パッドというのは前出のように、2液の化学反応によって成り立っている。
ポリオールという主原料と、イソシアネートという反応材料、実質それに触媒というものが必要であり、これらが合わさって、通称ウレタンというものになる。
ポリオール、これはエポキシ接着剤でいうA液であり、実質的な人体への害は無く、これがパッドの主材となっていく。
イソシアネート、これには害があるらしく、人体に触れるとよくない、らしい。
エポキシ接着剤のB剤みたいのものであり、においがきつい。
’取り扱い注意’の物である、が組長はアンドレに指示されて、原料交換中に頭からかぶってしまった事がある。
触媒については、ウレタンの’泡’になるものである。
2液が混ざり、反応熱+温調(型を暖めておく)の温度で、液体から気体に変化する、これがぶつぶつの泡になり、中空部分が出来上がる。
昔のウレタン発砲の触媒はフロンであったが、今では温暖化対策の為に水(H2O)に変わっている。
フロンを使えた時代にはパッドの性能の調整は、フロンの種類を変える、投入量を変える、といった様に、非常に簡単であったが、水では種類を変えても(エビアン、森の天然水??)意味が無いので難しくなってきたのである。
また、この’泡’についても種類がある。
泡同士がくっついており空気が流れる物、これを’連泡(れんぽう)’という。パッドになった時の’バネ感’は実質、泡ではない部分の剛性によって得られる。

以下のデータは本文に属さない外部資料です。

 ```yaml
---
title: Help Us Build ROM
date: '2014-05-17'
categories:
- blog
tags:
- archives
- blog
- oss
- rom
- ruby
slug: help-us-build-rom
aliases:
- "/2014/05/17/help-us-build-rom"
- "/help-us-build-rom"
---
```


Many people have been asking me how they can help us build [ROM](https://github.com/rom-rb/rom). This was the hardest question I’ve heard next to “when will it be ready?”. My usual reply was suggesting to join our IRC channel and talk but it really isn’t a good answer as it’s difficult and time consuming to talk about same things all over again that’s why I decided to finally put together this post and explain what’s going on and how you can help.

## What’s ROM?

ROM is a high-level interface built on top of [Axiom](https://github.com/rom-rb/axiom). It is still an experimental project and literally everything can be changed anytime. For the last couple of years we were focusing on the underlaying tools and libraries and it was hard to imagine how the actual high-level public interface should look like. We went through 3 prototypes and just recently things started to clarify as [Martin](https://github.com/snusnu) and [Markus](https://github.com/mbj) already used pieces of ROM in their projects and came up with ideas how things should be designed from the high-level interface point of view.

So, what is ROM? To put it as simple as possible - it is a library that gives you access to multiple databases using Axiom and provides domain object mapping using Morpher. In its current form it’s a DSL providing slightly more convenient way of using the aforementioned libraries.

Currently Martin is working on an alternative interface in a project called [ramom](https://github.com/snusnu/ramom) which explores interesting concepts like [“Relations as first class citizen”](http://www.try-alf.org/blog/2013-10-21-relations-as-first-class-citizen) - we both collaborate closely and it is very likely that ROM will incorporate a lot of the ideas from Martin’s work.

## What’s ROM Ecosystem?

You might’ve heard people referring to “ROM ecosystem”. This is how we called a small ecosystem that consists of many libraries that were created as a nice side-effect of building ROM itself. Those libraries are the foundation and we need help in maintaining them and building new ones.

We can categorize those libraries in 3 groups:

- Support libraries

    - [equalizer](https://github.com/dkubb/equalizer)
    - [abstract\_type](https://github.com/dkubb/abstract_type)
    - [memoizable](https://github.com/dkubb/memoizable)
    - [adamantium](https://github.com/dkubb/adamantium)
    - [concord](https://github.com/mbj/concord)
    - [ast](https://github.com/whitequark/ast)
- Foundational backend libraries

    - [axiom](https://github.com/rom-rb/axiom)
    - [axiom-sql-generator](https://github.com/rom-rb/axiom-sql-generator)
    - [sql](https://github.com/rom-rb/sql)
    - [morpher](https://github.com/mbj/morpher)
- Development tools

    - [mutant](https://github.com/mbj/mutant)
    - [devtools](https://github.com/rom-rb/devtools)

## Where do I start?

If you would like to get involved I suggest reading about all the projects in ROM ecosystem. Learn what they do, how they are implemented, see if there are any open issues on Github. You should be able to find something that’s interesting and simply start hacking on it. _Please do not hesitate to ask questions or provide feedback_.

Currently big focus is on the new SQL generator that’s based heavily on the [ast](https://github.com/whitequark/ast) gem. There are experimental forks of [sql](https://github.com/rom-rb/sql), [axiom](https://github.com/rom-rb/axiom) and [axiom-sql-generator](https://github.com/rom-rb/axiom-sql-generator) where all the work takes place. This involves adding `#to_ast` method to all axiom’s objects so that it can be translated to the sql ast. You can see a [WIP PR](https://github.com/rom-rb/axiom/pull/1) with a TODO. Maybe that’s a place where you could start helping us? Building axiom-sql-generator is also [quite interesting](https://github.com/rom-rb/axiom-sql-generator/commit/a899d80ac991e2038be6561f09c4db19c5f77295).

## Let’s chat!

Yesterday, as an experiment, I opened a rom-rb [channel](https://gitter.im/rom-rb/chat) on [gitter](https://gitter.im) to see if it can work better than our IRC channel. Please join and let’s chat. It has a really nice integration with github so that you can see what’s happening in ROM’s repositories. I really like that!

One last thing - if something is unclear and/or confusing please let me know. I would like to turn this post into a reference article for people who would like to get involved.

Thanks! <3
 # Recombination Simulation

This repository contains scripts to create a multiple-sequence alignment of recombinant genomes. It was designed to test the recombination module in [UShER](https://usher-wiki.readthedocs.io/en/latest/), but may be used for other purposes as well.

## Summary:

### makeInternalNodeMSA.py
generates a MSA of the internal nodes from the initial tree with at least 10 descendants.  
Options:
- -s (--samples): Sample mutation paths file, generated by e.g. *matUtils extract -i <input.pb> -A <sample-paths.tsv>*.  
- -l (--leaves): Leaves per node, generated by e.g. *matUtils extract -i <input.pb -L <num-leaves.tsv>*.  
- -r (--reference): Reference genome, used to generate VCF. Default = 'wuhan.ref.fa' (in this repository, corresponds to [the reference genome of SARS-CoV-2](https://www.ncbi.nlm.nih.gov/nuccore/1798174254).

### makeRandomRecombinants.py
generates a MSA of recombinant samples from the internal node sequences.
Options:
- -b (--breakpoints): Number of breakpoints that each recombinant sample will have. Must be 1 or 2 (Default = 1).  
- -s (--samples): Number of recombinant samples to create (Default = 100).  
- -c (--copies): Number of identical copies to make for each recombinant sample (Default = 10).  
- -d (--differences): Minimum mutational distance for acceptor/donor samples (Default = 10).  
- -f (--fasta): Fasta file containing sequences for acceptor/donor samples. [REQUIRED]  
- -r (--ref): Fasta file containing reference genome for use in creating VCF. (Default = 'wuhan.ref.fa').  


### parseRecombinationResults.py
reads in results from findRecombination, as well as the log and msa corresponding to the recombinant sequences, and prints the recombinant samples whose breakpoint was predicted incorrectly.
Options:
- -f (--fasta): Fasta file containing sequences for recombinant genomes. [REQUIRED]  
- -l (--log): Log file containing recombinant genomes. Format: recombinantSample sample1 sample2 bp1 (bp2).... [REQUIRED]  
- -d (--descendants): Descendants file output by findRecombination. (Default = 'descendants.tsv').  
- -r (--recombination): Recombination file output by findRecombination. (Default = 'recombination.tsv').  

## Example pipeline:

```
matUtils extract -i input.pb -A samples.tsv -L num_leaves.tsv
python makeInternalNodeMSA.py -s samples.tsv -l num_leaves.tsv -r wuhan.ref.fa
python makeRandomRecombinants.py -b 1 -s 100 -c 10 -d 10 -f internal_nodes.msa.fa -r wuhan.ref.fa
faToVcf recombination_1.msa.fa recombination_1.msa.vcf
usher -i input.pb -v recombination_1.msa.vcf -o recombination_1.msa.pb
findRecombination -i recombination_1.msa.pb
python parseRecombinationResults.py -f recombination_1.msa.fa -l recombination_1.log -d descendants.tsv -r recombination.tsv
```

それに対して泡同士が離れている物、これを’独泡(どっぽう)’という。一回押しつぶされるとお互いの泡の間はつながるが、あくまで弁のような状態が保持される為、感触としてはネチョッっとした物になる。
当時、独泡の技術は高度な技術であり、それはNASAで開発されたものでNASAウレタンと呼んでいた。
現在では一般技術となってしまい、猫パンチが’各駅妻’に買ってやっているベット、あるいは、パソコンのケースとして世の中に出ている。